Job Offer Tagging

Image

Our mission

The mission is to automate job applications for everybody.

Pre-done work

I wrote a web-crawler in python to get job description from a German website called https://www.stepstone.de. I did the following steps:

  1. Crawling all the links pointing on sites that show job offers
  2. Scraping each job offer with all information available
    • Job name
    • Company and link to its description site
    • Job type (part-time/full-time/freelance etc.)
    • Description (Stepstone uses html-parts to divide each section of the job offer)
  3. Saving all of the divided descriptions in a DataFrame (pandas)
    • 1st column: headline
    • 2nd column: text
  4. Cleaning the data
    • Reducing the labels from about 5000 to 5 so that we have the following labels:
      • company: a description of the company ("About us"-page)
      • tasks: a description of the job offered (especially the tasks of the job)
      • profile: a description of the skills needed to fulfill the job's requirements ("Your profile")
      • offer: a description of what the company offers for the applicant ("What to expect", "What we offer to you")
      • contact: contact details for the applicant (also including a hint whom to adress in the application)
  5. Classifying job offers
    • This step was taken with the goal to separate different parts of job offers
    • As seen above, we usually have 5 parts, which we want to classify
    • I will not describe the whole process here in detail but if you wish to follow up to this point, you can open the notebook 'job_description_classification.ipynb'
    • I built the model that I stored to be able to reuse it

What this notebook covers

In this notebook, the goal is to use the trained classification model and predict the parts in the job offer, so we know exactely where to extract what kind of information from.

The data we use

We use a dataframe which I scraped from www.stepstone.de. The scraping process is in a separate jupyter notebook.

Pipeline

Image

Making imports

At first, we need to import the libraries and tools (incl. model) we need to start.

In [1]:
# Make the necessary imports
import pandas as pd
import json
import pickle
from lxml import html
from lxml import etree
from collections import OrderedDict
In [2]:
# Make the necessary imports
with open('../Job_Offers/job_offers.json', 'r') as outfile:
    job_offers_json = json.load(outfile)
job_offers = pd.read_json(job_offers_json).sort_index()
model = pickle.load(open("../../anzeigen_model_96.sav", 'rb'))

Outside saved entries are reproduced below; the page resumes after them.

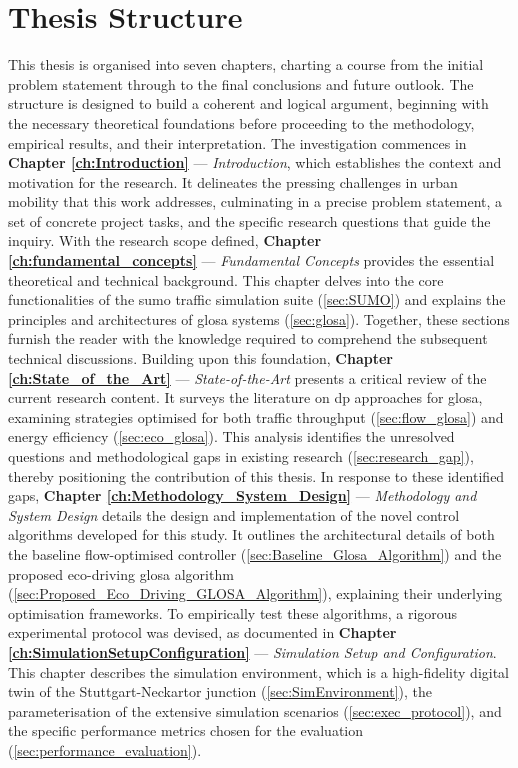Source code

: \section{Thesis Structure}
\label{sec:Thesis_Structure}

This thesis is organised into seven chapters, charting a course from the initial problem statement through to the final conclusions and future outlook. The structure is designed to build a coherent and logical argument, beginning with the necessary theoretical foundations before proceeding to the methodology, empirical results, and their interpretation.
\mynewline
The investigation commences in \textbf{Chapter \ref{ch:Introduction}} --- \textit{Introduction}, which establishes the context and motivation for the research. It delineates the pressing challenges in urban mobility that this work addresses, culminating in a precise problem statement, a set of concrete project tasks, and the specific research questions that guide the inquiry.
\mynewline
With the research scope defined, \textbf{Chapter \ref{ch:fundamental_concepts}} --- \textit{Fundamental Concepts} provides the essential theoretical and technical background. This chapter delves into the core functionalities of the \ac{sumo} traffic simulation suite (\vref{sec:SUMO}) and explains the principles and architectures of \ac{glosa} systems (\vref{sec:glosa}). Together, these sections furnish the reader with the knowledge required to comprehend the subsequent technical discussions.
\mynewline
Building upon this foundation, \textbf{Chapter \ref{ch:State_of_the_Art}} --- \textit{State-of-the-Art} presents a critical review of the current research content. It surveys the literature on \ac{dp} approaches for \ac{glosa}, examining strategies optimised for both traffic throughput (\vref{sec:flow_glosa}) and energy efficiency (\ref{sec:eco_glosa}). This analysis identifies the unresolved questions and methodological gaps in existing research (\vref{sec:research_gap}), thereby positioning the contribution of this thesis.
\mynewline
In response to these identified gaps, \textbf{Chapter \ref{ch:Methodology_System_Design}} --- \textit{Methodology and System Design} details the design and implementation of the novel control algorithms developed for this study. It outlines the architectural details of both the baseline flow-optimised controller (\vref{sec:Baseline_Glosa_Algorithm}) and the proposed eco-driving \ac{glosa} algorithm (\vref{sec:Proposed_Eco_Driving_GLOSA_Algorithm}), explaining their underlying optimisation frameworks.
\mynewline
To empirically test these algorithms, a rigorous experimental protocol was devised, as documented in \textbf{Chapter \ref{ch:SimulationSetupConfiguration}} --- \textit{Simulation Setup and Configuration}. This chapter describes the simulation environment, which is a high-fidelity digital twin of the Stuttgart-Neckartor junction (\vref{sec:SimEnvironment}), the parameterisation of the extensive simulation scenarios (\vref{sec:exec_protocol}), and the specific performance metrics chosen for the evaluation (\vref{sec:performance_evaluation}).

1. Defining useful functions

Cleaning function

Because our trained model does most of the preprocessing work, we are just going to erase some strings, we don't want to put in our prediction model.

This cleaning process will be called just before making the prediction.

In [4]:
def cleanText(docs):
    new_docs = []
    for d in docs:
        d = d.replace("\r","")
        d = d.replace("\n", " ")
        # replace unicodes
        d = d.replace(u"\xad",u"")
        d = d.replace(u'\xa0', u' ')
        d = d.replace(u'\xa4', u'ä')
        d = d.replace(u'\xb6', u'ö')
        d = d.replace(u'\xbc', u'ü')
        d = d.replace(u'\xc4', u'Ä')
        d = d.replace(u'\xd6', u'Ö')
        d = d.replace(u'\xdc', u'Ü')
        d = d.replace(u'\x9f', u'ß')
        new_docs.append(d)
    return new_docs

HTML Parsing

This already is a very important function to transform the input into useful parts of the job offer. We will only use it when the number of headlines is too small. That tells us when there haven't been a marked part on the website. This means we have to find out on our own where the job offer is divided at.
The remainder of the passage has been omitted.